Expression In Pichia Pastoris And Epitope Screening Of Antigen Protein FBA From Edwardsiella Tarda

Edwardsiella tar da is one of the most important pathogens of marine fish. As an intracellular pathogen, the effect to control E. tarda with antibiotic is limited. The previous study in our laboratory on pathogenic mechanism and developing new vaccine of E. tarda has found that fructose diphosphate aldolase (FBA), a housekeeping enzyme of E. tarda, has good immune protection on zebrafish and turbot, which is a potential subunit vaccine candidate of Edwardsiellosis.E. coli expression system is surfered from generation of endotoxin.
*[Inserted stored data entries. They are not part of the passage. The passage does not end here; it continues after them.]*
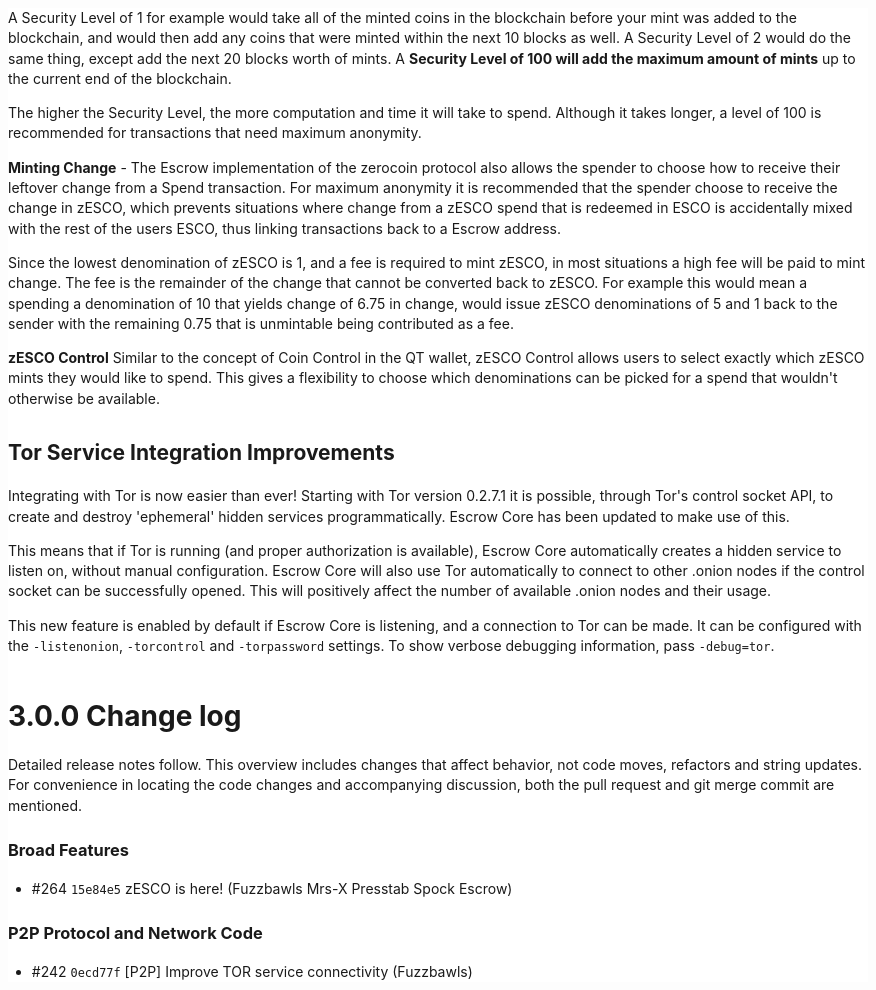 A Security Level of 1 for example would take all of the minted coins in the blockchain before your mint was added to the blockchain, and would then add any coins that were minted within the next 10 blocks as well. A Security Level of 2 would do the same thing, except add the next 20 blocks worth of mints. A **Security Level of 100 will add the maximum amount of mints** up to the current end of the blockchain.

The higher the Security Level, the more computation and time it will take to spend. Although it takes longer, a level of 100 is recommended for transactions that need maximum anonymity.


**Minting Change** - The Escrow implementation of the zerocoin protocol also allows the spender to choose how to receive their leftover change from a Spend transaction. For maximum anonymity it is recommended that the spender choose to receive the change in zESCO, which prevents situations where change from a zESCO spend that is redeemed in ESCO is accidentally mixed with the rest of the users ESCO, thus linking transactions back to a Escrow address.

Since the lowest denomination of zESCO is 1, and a fee is required to mint zESCO, in most situations a high fee will be paid to mint change. The fee is the remainder of the change that cannot be converted back to zESCO. For example this would mean a spending a denomination of 10 that yields change of 6.75 in change, would issue zESCO denominations of 5 and 1 back to the sender with the remaining 0.75 that is unmintable being contributed as a fee.

**zESCO Control**
Similar to the concept of Coin Control in the QT wallet, zESCO Control allows users to select exactly which zESCO mints they would like to spend. This gives a flexibility to choose which denominations can be picked for a spend that wouldn't otherwise be available.


Tor Service Integration Improvements
---------------------

Integrating with Tor is now easier than ever! Starting with Tor version 0.2.7.1 it is possible, through Tor's control socket API, to create and destroy 'ephemeral' hidden services programmatically. Escrow Core has been updated to make use of this.

This means that if Tor is running (and proper authorization is available), Escrow Core automatically creates a hidden service to listen on, without manual configuration. Escrow Core will also use Tor automatically to connect to other .onion nodes if the control socket can be successfully opened. This will positively affect the number of available .onion nodes and their usage.

This new feature is enabled by default if Escrow Core is listening, and a connection to Tor can be made. It can be configured with the `-listenonion`, `-torcontrol` and `-torpassword` settings. To show verbose debugging information, pass `-debug=tor`.

3.0.0 Change log
=================

Detailed release notes follow. This overview includes changes that affect
behavior, not code moves, refactors and string updates. For convenience in locating
the code changes and accompanying discussion, both the pull request and
git merge commit are mentioned.

### Broad Features
- #264 `15e84e5` zESCO is here! (Fuzzbawls Mrs-X Presstab Spock Escrow)

### P2P Protocol and Network Code
- #242 `0ecd77f` [P2P] Improve TOR service connectivity (Fuzzbawls)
In order to avoid problem of endotoxin and realize the large-scale preparation of FBA, Pichia pastoris was used to express FBA, which can be applied in new vaccine development. In the present work, recombinant P. pastoris GS115-pPIC9K::fba and GS115-pGAPZαA::fba were constructed. In shake flask, GS115-pPIC9K::fba was detected to express FBA with methanol inducing. After 5 L fermentor culture of recombinant P. pastoris, the yield of FBA in the fermental supernatant can reach 1.06 g/L. The recombinant protein was purified through Ni-chelating affinity chromatography. We evaluated the immune effect of purified recombinant FBA, FBA expressed by recombinant P. pastoris can effectively protect zebrafish and turbot from infection of E. tarda. The same to FBA expressed by recombinant E. coli, FBA expressed by recombinant P. pastoris also has high reactivity with turbot antiserum. FBA expressed by recombinant P. pastoris remain good immunogenicity, which lay a solid foundation for the large-scale preparation of FBA and the development of new vaccine.Homology of FBA is high in a variety of bacteria. Epitope screening of FBA will provide new target for the vaccine design against polymicrobial pathogens in aquaculture. The preliminary screening of antigen epitope of FBA was carried on. Firstly, epitope of FBA was predicted with "BepiPred 1.0 b Server", an epitope prediction website. Secondly, eight recombinant plasmids were constructed, which had different regions of FBA. After purification, their relative percent of survivals on zebrafish and reactivity with antisera of turbot were analyzed.The results showed that the key epitope is most likely to be in 181～240 aa of FBA.